I'm trying to figure out a way to use SELinux to isolate two unrelated
Python scripts from each other. For example: if I'm a hosting
company, and Bob has a misconfigured Trac site and Alice has a DJango
site, I'd like to prevent Bob's Trac site from doing anything with
Alice's DJango site.
I know that I can accomplish this using the standard user-based DAC
mechanisms and running my websites as Daemon processes, but I'd like
to use SELinux instead.
Currently, under RHEL5, all HTTPD processes - including mod_wsgi
Daemon children processes - run under the httpd_t type. This is great
for protecting the rest of the OS, but alas, the sites could
theoretically still step on other sites running as httpd_t if they
somehow got root privelege...
Cheers,
-J
I think the SELinux lists themselves may actually be a better place.
> Is there an easy way to get the apr_proc_fork mechanism (as used on
> line 5782 of mod_wsgi.c) to set the SELinux context or domain of child
> scripts?
The apr_proc_fork() call is actually a very small wrapper around
fork(), setting stuff in the APR proc structure and setting random
number in forked process. Thus, easy to duplicate function to factor
in other stuff so long as it also does what APR was doing. This is why
probably not a problem for APR people, but of SELinux people as to do
what you want as you can always access fork() directly.
> I'm trying to figure out a way to use SELinux to isolate two unrelated
> Python scripts from each other. For example: if I'm a hosting
> company, and Bob has a misconfigured Trac site and Alice has a DJango
> site, I'd like to prevent Bob's Trac site from doing anything with
> Alice's DJango site.
>
> I know that I can accomplish this using the standard user-based DAC
> mechanisms and running my websites as Daemon processes, but I'd like
> to use SELinux instead.
>
> Currently, under RHEL5, all HTTPD processes - including mod_wsgi
> Daemon children processes - run under the httpd_t type. This is great
> for protecting the rest of the OS, but alas, the sites could
> theoretically still step on other sites running as httpd_t if they
> somehow got root privelege...
They don't need to be able to get root privileges to trample on other
applications running as Apache user as can do it already given they
are all the same user.
The problem is that the Apache parent process is running as a non
privileged user yet you want the forked process to be running as a
different user. Normally this can obviously only be done if parent
process doing fork was root, with it then dropping privileges after
fork to appropriate user.
Whether SELinux has a way of allowing you to do this in a safe way I
have no idea as it would mean a non privileged process being able to
change the user it runs as. Doesn't exactly sound like a good thing to
allow as how do you disable being able to do it and thus stop user
code from also doing it?
Graham
> The problem is that the Apache parent process is running as a non
> privileged user yet you want the forked process to be running as a
> different user. Normally this can obviously only be done if parent
> process doing fork was root, with it then dropping privileges after
> fork to appropriate user.
The environments I'm targeting (RHEL5 specifically) do run the initial
Apache process as Root, and then spawn children to handle the
requests. This is how you can have Apache spawn child WSGI daemons
that run as other users, no?
Is it worth contemplating the use of apr_proc_create instead of
apr_proc_fork? It appears that apr_proc_create does an execv to
create the new process, and if this is the case, you can use
setexeccon under SELinux to set the context of the new process - and
this is our end goal.
Is the use of apr_proc_create possible in mod_wsgi?
Cheers,
-J
No, as there is no separate executable for mod_wsgi to exec. This is
because mod_wsgi consists only of the Apache module and through the
fork inherits access to a lot of the internals of Apache with respect
to processing requests which would otherwise not be available if it
was a separate executable. In other words, if it was a separate
executable, it would have to implement itself all the request
processing and configuration which at the moment it gets for free.

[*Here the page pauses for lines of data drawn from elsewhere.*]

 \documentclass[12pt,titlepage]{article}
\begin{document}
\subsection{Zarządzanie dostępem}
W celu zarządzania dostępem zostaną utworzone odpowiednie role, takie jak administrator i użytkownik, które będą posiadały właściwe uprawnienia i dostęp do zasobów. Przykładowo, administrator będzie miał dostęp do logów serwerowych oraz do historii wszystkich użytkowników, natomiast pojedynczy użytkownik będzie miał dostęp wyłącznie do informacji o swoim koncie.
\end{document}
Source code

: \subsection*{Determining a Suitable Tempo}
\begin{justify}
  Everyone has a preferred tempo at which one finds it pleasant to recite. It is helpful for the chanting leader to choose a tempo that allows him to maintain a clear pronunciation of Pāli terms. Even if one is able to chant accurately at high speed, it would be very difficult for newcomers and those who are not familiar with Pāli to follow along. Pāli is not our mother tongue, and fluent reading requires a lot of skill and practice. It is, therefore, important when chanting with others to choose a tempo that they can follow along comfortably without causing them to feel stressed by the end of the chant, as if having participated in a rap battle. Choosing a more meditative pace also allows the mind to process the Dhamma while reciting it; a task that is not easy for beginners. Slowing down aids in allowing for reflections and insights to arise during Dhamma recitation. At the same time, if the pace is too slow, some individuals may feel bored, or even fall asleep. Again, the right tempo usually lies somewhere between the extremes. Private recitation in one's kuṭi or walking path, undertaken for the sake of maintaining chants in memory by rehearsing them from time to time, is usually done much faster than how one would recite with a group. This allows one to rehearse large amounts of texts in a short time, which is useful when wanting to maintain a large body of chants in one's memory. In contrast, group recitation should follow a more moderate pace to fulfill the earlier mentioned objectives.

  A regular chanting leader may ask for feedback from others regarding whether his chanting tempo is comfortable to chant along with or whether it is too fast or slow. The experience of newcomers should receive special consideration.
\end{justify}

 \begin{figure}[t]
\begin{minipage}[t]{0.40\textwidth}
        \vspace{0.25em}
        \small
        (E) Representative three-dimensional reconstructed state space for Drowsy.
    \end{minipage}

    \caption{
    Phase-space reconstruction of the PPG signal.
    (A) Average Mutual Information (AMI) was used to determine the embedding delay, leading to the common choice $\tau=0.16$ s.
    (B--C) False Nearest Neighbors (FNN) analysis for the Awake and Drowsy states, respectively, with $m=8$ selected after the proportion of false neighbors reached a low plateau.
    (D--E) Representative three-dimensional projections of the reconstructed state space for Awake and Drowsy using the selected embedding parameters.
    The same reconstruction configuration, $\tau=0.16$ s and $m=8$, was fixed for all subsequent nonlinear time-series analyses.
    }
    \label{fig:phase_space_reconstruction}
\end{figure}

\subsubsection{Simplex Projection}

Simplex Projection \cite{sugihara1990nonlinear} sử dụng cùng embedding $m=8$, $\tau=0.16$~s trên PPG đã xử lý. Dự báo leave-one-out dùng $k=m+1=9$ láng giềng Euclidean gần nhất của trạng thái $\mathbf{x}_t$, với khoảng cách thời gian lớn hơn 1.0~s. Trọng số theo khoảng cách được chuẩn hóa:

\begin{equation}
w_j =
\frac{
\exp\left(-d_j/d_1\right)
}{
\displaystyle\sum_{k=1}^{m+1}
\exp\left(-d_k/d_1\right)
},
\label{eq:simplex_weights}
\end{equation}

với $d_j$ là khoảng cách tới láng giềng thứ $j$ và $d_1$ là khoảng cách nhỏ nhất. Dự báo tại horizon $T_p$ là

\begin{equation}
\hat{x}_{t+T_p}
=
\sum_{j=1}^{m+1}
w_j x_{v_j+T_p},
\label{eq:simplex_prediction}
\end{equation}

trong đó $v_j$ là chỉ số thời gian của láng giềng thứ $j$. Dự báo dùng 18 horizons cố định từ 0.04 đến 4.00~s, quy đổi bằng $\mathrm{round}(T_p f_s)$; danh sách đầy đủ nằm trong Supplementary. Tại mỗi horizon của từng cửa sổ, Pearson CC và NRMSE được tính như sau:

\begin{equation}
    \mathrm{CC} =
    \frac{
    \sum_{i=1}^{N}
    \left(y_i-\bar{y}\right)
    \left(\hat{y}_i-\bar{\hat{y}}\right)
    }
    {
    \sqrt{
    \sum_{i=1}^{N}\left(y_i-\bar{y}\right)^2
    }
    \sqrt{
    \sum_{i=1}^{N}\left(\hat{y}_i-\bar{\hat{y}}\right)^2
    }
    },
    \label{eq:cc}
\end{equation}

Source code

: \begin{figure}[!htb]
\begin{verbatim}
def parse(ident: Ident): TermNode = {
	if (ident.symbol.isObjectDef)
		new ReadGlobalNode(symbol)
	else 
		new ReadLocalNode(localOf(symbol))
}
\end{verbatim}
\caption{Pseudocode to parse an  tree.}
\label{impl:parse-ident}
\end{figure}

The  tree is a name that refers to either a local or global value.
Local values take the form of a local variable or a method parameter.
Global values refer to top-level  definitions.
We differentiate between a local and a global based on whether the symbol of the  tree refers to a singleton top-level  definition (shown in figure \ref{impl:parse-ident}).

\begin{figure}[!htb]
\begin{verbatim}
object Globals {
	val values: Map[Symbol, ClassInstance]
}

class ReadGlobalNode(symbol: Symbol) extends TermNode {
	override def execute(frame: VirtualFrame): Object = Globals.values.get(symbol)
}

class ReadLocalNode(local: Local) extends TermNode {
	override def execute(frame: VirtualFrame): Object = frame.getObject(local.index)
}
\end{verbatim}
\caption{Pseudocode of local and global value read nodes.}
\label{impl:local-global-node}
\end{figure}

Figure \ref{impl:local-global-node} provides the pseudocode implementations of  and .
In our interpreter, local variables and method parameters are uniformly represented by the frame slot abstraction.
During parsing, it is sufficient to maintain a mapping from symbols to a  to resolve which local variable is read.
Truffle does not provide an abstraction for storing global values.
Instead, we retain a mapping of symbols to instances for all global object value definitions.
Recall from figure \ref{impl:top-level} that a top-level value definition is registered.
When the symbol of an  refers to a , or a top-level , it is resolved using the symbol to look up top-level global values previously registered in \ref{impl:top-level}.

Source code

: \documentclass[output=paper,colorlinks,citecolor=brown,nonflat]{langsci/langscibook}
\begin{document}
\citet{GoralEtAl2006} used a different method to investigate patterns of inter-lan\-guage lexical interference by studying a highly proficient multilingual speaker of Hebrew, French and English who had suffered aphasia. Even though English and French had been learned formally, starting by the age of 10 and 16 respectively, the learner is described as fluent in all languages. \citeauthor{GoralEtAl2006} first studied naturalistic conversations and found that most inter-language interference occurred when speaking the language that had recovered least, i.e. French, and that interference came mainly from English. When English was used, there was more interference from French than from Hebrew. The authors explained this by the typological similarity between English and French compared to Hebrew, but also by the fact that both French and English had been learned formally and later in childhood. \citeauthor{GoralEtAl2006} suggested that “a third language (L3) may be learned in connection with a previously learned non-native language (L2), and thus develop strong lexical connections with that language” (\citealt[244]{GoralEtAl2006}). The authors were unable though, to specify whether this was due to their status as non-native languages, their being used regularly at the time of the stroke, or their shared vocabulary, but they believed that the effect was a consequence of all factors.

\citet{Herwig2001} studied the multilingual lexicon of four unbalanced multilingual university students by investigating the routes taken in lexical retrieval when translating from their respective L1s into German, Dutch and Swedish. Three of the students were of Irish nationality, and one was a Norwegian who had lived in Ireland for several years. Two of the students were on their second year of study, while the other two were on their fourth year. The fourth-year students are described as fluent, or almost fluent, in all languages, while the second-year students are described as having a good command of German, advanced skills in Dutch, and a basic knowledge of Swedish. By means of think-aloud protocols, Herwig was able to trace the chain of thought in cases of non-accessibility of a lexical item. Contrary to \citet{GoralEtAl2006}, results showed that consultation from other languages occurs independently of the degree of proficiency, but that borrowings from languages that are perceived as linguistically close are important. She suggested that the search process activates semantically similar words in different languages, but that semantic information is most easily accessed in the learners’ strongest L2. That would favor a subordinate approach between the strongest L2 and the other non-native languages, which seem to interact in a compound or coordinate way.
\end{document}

The only thing of value in mod_wsgi may be some stuff I am thinking
about for the future. Specifically, am looking at a new feature in
mod_wsgi which would allow one to created managed processes. These
processes are effectively an independent executable, but you are using
Apache as a supervisor for starting them up, shutting them down and
restarting them if they die.
The intent in adding this feature is purely as a convenience for
starting up a separate Python based web server instance hosting a WSGI
application, so that a user doesn't have to implement some other
supervisor system for doing it. One would then not use mod_wsgi, but
standard mod_proxy or mod_rewrite to proxy requests through to this
managed back end web server instance.
This may be of interest because it will then be a fork/exec and so you
could insert the call you are talking about and thus the back end web
server security context could be controlled. Note though that this
sort of proxying type system you can already do now, the only
difference in what I am thinking of doing is that one is using Apache
as the supervisor system.
Graham
So plan B would be apache starting and stoping another python
webserver ? Sounds like adding just more resources and latencies to
me ? Why use 2 webservers when the first one can handle it just fine ?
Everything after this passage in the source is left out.